Der Grund für die linken Elemente im Programm der NM war die Studentenbewegung von 2011. Aus Bewegungen wie dieser speist sich die Frente Amplio (Breite Front). Für viele war deren gutes Abschneiden eine große Überraschung. Doch hatten das die Kommunalwahlen schon angekündigt. In Valparaíso konnte ein Zusammenschluss aus Bürgerinitiativen und außerparlamentarischen Gruppen der Rechten das Bürgermeisteramt entreissen.

Wer ist die Frente Amplio?

Sie repräsentiert die Strömung auf der linken Seite der chilenischen Gesellschaft, die zur Erreichung ihrer Ziele keine Kompromisse eingehen will. Während der Regierung von Salvador Allende stellten ihre Anhänger etwa die Hälfte der Mitglieder der Sozialistischen Beharren auf einer sofortigen sozialistischen Revolution bereiteten sie Allende große Schwierigkeiten. Notwendige Kompromisse mit der DC scheiterten. Das erleichterte der Rechten die Organisation des Militärputsches.

Aufgrund dieser Geschichte war sie nach 1990 von der Bildfläche verschwunden. Im Laufe der Zeit hob sie langsam wieder ihren Kopf. Durch die Studentenbewegung von 2011 strömten ihr wieder Massen zu. Darunter befanden sich auch einige ihrer jetzigen Anführer wie der Kopf des Movimiento Autonomista (MA), Gabriel Boric, oder der starke Mann von Revolución Democrática (RD), Giorgio Jackson.

Heute werden natürlich keine revolutionär-sozialistischen Positionen vertreten sondern das was in alternativen Milieus gerade populär ist. Im November zählte Wikipedia folgende ideologische Bestandteile der FA auf: demokratischer Sozialismus, partizipative Demokratie, Marxismus, Progresismo,(8) ökologisches Gedankengut und Humanismus.(9)
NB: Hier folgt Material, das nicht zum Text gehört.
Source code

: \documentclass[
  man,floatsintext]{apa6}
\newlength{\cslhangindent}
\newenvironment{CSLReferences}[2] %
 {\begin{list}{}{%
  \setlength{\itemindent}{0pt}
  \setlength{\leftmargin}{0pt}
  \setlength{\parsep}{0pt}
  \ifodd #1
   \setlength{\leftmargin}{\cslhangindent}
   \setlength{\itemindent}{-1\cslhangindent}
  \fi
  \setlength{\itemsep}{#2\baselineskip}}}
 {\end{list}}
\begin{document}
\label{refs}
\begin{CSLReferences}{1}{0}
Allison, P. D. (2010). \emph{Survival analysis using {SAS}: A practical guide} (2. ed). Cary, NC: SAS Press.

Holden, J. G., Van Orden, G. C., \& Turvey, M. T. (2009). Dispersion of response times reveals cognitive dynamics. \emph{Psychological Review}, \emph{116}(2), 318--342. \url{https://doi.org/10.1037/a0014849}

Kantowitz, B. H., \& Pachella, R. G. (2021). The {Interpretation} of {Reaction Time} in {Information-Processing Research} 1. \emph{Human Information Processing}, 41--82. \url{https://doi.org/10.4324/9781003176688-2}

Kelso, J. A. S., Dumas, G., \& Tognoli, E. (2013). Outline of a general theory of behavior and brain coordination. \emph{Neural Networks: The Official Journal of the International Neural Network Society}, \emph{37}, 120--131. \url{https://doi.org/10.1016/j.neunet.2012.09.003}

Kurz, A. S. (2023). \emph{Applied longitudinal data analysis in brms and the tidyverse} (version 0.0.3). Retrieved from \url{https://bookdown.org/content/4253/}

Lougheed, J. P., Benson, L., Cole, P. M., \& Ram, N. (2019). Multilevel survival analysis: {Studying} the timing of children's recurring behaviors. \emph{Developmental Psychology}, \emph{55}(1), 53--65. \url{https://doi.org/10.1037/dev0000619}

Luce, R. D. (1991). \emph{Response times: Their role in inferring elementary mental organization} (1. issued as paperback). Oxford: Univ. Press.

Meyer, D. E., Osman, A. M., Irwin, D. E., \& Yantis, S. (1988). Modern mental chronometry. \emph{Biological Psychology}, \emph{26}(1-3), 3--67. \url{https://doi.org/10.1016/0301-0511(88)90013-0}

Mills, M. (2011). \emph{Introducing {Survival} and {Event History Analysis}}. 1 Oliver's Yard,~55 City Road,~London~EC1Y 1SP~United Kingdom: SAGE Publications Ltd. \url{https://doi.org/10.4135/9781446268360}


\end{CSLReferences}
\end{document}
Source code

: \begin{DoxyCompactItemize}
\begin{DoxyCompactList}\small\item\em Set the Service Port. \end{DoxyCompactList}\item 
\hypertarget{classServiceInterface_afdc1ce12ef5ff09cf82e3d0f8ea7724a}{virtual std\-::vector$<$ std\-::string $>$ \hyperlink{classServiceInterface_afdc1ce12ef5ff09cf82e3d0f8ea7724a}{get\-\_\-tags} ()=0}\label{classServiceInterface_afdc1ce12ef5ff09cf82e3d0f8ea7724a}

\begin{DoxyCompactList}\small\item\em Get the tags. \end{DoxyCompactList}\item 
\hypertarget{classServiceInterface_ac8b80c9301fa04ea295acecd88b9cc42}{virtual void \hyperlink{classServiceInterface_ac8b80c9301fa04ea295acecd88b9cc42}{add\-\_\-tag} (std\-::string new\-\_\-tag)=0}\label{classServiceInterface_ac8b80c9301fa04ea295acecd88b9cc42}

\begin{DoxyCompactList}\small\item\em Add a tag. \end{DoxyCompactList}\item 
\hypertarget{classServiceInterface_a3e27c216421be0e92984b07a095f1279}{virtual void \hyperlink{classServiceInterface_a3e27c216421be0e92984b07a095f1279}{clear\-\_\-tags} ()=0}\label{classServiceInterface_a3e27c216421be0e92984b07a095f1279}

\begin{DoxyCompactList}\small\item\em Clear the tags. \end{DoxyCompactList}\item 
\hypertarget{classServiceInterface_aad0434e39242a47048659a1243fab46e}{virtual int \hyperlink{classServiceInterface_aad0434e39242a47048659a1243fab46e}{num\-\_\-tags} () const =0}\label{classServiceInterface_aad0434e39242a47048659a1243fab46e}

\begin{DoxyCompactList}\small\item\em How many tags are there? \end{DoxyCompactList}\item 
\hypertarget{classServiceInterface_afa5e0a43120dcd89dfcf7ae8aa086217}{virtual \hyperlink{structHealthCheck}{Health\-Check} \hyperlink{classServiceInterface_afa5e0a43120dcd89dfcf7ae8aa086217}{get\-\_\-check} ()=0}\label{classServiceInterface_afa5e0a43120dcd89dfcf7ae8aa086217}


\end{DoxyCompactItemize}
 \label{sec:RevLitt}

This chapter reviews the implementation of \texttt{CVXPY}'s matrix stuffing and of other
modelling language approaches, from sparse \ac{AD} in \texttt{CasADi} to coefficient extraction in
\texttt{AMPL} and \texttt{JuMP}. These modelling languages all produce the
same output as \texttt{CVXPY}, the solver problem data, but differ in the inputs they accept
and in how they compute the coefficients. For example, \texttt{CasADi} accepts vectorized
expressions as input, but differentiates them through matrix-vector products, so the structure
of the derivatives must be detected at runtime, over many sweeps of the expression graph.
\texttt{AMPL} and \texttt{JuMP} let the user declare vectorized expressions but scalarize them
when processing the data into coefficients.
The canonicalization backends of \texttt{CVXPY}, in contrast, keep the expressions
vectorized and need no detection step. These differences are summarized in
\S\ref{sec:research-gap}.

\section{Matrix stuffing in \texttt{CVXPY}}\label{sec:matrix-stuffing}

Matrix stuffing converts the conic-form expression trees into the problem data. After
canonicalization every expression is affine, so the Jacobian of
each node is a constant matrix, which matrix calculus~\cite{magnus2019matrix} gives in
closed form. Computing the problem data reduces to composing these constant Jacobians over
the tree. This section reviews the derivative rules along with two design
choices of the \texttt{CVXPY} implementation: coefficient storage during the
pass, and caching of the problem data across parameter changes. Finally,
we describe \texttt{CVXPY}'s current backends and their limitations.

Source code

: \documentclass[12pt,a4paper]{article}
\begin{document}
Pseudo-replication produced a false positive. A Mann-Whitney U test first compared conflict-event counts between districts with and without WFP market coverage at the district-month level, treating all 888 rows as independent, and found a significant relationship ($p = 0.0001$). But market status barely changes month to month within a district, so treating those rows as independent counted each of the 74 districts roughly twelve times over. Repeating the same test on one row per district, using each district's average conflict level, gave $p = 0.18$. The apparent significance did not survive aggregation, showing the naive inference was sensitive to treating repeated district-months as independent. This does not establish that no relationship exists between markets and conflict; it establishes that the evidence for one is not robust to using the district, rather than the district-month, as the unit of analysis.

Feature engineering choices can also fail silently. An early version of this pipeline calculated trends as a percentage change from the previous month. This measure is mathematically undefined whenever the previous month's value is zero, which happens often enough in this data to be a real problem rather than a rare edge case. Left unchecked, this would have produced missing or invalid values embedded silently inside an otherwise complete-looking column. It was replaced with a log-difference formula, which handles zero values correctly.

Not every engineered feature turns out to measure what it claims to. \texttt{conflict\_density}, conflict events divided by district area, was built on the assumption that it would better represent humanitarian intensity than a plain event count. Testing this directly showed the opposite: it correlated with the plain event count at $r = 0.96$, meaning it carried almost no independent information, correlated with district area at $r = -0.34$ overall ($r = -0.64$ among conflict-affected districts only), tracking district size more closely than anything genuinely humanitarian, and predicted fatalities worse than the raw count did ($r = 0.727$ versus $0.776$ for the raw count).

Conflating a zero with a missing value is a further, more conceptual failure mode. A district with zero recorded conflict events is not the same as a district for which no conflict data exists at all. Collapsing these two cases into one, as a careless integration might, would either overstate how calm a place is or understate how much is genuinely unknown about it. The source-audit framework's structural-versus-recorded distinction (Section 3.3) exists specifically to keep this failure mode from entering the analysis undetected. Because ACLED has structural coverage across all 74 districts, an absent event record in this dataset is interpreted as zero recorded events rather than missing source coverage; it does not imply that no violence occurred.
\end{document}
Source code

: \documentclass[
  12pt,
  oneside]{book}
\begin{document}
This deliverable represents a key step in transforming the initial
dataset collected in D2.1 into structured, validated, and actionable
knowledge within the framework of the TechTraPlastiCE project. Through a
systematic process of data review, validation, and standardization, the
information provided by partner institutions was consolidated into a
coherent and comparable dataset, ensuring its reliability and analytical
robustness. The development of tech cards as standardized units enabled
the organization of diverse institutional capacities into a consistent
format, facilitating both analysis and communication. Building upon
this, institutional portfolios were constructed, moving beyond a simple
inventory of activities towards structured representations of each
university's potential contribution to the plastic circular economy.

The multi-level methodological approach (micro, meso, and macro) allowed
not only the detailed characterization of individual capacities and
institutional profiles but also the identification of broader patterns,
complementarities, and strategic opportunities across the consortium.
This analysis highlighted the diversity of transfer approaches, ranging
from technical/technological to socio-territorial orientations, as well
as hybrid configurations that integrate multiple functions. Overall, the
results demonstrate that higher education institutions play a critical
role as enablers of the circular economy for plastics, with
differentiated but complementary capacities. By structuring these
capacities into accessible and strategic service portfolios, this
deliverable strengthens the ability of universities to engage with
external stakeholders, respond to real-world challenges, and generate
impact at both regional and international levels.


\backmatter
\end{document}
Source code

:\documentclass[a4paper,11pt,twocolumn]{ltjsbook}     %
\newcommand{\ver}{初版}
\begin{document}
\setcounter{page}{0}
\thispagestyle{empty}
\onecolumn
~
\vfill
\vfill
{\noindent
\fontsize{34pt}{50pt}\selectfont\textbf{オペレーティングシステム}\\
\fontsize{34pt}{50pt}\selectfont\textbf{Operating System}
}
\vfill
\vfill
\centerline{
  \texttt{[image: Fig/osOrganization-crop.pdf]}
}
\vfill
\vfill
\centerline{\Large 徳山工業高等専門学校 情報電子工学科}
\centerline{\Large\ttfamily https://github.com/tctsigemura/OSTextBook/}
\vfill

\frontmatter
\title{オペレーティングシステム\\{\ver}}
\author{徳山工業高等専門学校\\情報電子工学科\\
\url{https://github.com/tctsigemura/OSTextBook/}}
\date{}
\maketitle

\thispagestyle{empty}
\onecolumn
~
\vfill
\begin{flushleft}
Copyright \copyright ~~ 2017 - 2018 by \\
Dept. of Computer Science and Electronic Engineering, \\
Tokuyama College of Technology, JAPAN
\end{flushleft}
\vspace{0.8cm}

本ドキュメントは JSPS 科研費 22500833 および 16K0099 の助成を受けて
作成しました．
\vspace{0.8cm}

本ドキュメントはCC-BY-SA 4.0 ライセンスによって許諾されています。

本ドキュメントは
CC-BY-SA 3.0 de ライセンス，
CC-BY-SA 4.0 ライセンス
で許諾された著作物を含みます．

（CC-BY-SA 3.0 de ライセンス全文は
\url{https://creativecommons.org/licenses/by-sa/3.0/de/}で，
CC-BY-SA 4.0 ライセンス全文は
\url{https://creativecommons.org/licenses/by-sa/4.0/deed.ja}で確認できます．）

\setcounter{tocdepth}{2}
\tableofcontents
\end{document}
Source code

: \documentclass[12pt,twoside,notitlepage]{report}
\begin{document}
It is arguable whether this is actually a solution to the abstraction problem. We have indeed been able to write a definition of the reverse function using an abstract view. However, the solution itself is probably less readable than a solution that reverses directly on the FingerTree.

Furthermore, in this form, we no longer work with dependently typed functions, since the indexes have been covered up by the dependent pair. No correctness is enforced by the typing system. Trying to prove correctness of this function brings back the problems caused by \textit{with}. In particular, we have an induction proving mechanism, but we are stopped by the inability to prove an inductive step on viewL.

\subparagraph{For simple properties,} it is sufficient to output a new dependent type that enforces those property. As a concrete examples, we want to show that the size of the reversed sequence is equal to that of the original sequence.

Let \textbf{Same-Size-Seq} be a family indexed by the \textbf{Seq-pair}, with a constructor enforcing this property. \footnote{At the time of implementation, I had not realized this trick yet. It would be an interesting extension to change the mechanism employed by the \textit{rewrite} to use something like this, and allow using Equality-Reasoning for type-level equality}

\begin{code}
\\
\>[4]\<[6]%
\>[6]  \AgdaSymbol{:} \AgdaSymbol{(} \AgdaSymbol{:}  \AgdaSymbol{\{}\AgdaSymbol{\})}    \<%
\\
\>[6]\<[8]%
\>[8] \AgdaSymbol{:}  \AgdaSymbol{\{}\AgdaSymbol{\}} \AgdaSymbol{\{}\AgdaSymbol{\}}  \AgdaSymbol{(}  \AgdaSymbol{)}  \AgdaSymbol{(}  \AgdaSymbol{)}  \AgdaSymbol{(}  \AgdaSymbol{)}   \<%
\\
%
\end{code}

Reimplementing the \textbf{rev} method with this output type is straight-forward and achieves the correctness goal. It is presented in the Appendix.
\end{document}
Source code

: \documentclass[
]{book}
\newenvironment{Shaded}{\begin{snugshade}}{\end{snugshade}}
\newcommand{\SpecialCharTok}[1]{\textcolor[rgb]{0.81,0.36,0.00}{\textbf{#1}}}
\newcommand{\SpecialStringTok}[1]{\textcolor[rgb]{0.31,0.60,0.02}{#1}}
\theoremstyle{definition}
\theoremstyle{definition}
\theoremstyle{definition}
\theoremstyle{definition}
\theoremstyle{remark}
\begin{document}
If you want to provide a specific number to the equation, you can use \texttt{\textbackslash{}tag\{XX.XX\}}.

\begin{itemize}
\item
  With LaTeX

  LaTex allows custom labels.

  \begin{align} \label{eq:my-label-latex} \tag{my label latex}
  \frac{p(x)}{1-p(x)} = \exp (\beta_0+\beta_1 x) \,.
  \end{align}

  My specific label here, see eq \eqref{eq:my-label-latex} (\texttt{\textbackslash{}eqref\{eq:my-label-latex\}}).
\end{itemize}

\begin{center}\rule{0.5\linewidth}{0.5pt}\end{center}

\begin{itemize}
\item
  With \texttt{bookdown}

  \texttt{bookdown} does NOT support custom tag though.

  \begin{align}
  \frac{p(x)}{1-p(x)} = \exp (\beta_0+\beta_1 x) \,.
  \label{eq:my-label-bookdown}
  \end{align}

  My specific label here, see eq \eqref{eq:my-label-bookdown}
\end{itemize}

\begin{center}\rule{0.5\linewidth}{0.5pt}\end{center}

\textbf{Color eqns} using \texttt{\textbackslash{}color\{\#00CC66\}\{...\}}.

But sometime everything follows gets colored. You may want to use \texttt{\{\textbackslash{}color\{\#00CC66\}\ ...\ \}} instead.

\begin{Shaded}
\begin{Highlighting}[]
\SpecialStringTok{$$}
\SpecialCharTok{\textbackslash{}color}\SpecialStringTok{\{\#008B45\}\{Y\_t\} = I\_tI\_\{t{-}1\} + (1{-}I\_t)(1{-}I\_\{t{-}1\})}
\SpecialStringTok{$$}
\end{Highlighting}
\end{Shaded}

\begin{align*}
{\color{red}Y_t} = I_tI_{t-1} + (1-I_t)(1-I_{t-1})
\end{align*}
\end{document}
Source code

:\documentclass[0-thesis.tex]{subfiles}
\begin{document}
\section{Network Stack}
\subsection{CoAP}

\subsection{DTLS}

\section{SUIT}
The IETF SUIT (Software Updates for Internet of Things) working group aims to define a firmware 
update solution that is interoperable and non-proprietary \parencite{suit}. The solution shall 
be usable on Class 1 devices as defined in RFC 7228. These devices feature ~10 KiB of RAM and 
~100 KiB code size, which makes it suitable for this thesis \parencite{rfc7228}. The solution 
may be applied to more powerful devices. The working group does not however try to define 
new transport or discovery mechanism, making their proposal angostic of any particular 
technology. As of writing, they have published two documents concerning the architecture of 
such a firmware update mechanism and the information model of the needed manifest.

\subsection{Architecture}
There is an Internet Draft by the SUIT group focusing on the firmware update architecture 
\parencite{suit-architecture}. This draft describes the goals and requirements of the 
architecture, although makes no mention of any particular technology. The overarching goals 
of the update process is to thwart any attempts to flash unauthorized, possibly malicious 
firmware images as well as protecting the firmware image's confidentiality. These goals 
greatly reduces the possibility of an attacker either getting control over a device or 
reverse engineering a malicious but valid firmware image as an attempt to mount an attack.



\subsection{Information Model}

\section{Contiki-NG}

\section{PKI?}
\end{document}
Formal ist die FA ist ein Zusammenschluss von 14 Organisationen. Einige von ihnen wurden erst kürzlich gegründet, so der MA (2016), andere wie die RD (2012) gibt es schon etwas länger, während die Humanistische Partei (HP) im Widerstand gegen die Diktatur entstanden ist. Zu Revolución Democrática ist noch zu sagen, dass sie bei den Wahlen von 2013 durchaus auch Kandidaten der Nueva Mayoria unterstützte. Und bis zur Gründung der Frente Amplio arbeiteten führende Mitglieder der RD an entscheidenden Stellen im Erziehungsministerium mit.(10)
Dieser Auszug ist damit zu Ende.